Axioms of Versioning 2

I’ve written a new version of ‘Axioms of Versioning‘. I extended the formalization to get a grasp of the concept of ‘Semantic Backward Compatibility in HL7v3, which I believe is flawed (quote: “Objective of backward model compatibility is that a receiver expecting an ‘old’ version will not misinterpret content sent from a new version”). It seems to be the reverse of the position of the W3C TAG in ‘Extending and Versioning Languages: Terminology‘, and the position I would defend myself. Yet the interaction of new senders with old receivers was not sufficiently explored in my Axioms.

It turns out that exploration of this notion leads to quite natural definitions of ‘may ignore’ and ‘must understand’ semantics. The HL7v3 notion is probably best characterized by the concept of ‘partial semantical forward compatibility’ in my new Axioms. The concept is also close to, if not the same as, the TAG’s ‘Partial Understanding‘.

It really thrilled me to see how helpful my formalisms were in exploring the notions in HL7v3, and uncovering the – I think – hidden meaning in it.

3 Replies to “Axioms of Versioning 2”

  1. From your note above

    This would be very interesting, if my browser would show me the mathematical symbols in your discourse not as [] boxes, meaning the Unicode references couls not be resolved, but in the way you probably intended me to see them: as the mathematical symbols with which I established such a heartfelt love-hate relationship as an undergradute calculus student.
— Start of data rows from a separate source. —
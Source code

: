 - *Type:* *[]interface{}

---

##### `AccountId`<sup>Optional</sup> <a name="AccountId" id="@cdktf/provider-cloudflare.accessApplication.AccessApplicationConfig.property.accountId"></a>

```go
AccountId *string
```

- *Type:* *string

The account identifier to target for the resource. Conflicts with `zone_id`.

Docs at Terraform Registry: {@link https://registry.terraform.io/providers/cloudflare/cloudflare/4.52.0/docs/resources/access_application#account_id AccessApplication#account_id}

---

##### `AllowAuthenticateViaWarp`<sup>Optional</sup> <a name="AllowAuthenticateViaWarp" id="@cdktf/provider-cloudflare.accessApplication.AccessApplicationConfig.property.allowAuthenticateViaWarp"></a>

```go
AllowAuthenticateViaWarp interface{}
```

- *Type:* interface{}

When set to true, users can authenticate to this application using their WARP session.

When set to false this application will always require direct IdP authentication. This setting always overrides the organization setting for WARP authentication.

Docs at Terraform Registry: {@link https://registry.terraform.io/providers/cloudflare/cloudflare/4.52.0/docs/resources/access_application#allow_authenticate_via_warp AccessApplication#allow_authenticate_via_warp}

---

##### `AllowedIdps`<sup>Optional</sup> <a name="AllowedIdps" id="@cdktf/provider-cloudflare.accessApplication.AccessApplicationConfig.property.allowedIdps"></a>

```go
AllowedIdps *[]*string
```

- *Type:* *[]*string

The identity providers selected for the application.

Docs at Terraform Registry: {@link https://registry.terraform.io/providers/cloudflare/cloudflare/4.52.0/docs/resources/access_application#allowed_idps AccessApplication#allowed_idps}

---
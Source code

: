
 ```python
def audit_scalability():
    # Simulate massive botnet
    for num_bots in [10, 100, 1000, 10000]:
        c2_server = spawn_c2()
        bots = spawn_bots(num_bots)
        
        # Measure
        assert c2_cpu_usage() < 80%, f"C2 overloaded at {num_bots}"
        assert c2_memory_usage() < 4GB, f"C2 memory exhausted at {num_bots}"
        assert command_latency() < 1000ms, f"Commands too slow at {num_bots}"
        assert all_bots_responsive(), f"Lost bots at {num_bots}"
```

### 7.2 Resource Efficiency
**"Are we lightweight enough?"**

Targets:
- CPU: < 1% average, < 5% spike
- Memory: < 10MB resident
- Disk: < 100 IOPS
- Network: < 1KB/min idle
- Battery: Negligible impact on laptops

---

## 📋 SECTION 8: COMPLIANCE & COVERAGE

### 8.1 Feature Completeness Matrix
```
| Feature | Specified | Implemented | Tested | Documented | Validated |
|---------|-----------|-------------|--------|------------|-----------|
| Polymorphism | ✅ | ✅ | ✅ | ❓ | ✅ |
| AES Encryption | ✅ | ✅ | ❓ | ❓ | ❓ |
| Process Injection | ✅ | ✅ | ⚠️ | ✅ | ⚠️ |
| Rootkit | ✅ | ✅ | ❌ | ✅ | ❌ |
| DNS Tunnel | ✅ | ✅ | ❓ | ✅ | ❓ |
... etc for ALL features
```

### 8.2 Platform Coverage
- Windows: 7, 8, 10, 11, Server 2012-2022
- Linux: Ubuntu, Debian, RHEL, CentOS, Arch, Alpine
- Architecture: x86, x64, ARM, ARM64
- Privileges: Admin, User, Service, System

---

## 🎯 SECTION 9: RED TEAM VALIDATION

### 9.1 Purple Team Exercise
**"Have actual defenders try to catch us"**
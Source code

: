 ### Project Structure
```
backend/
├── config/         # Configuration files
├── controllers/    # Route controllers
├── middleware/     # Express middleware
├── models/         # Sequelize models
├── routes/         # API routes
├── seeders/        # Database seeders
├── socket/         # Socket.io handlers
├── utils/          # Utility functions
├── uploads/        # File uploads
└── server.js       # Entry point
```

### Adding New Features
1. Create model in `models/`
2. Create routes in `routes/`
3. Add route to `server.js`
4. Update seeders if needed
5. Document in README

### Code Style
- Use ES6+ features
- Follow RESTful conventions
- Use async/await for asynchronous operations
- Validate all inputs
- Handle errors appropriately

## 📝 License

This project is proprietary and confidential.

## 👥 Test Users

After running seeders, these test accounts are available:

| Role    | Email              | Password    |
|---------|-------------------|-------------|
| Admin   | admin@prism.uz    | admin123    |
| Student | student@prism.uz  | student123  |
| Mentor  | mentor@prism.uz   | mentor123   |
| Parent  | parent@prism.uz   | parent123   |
    I considered printing the page and using it as a ‘fill-in-the-blanks’ exercise to remember those happy bygone days but reconsidered that it would probably be better to let bygones remain bygones ans post this comment.

    Of course, that could be part of the problem-field as stated, because:
    – I use a browser
    – You use a browser
    – But whoever will guarantee that we see the same things, e.g. is my

    1. over the ages, the problem of reading back from a notation, be it mathematical or verbal, the same information that the auther poured into it, has as far as I know been formally stated but never been solved

    2. however, each restatement of this same never-solved problem has
    advanced our (humankind’s) knowledge somewhat

  2. Bert Oldenburger:

    “This would be very interesting, if my browser would show me the mathematical symbols in your discourse not as [] boxes…”

    This is indeed – as you notice – a illustrating shortcoming in especially a note on a subject such as versioning. I used all HTML escapes such as ∃ for “there exists” (the reverse capital E) and ∀ for “for all” (upside down capital A), assuming this would ensure support among all browsers. Which version of which browser do you use?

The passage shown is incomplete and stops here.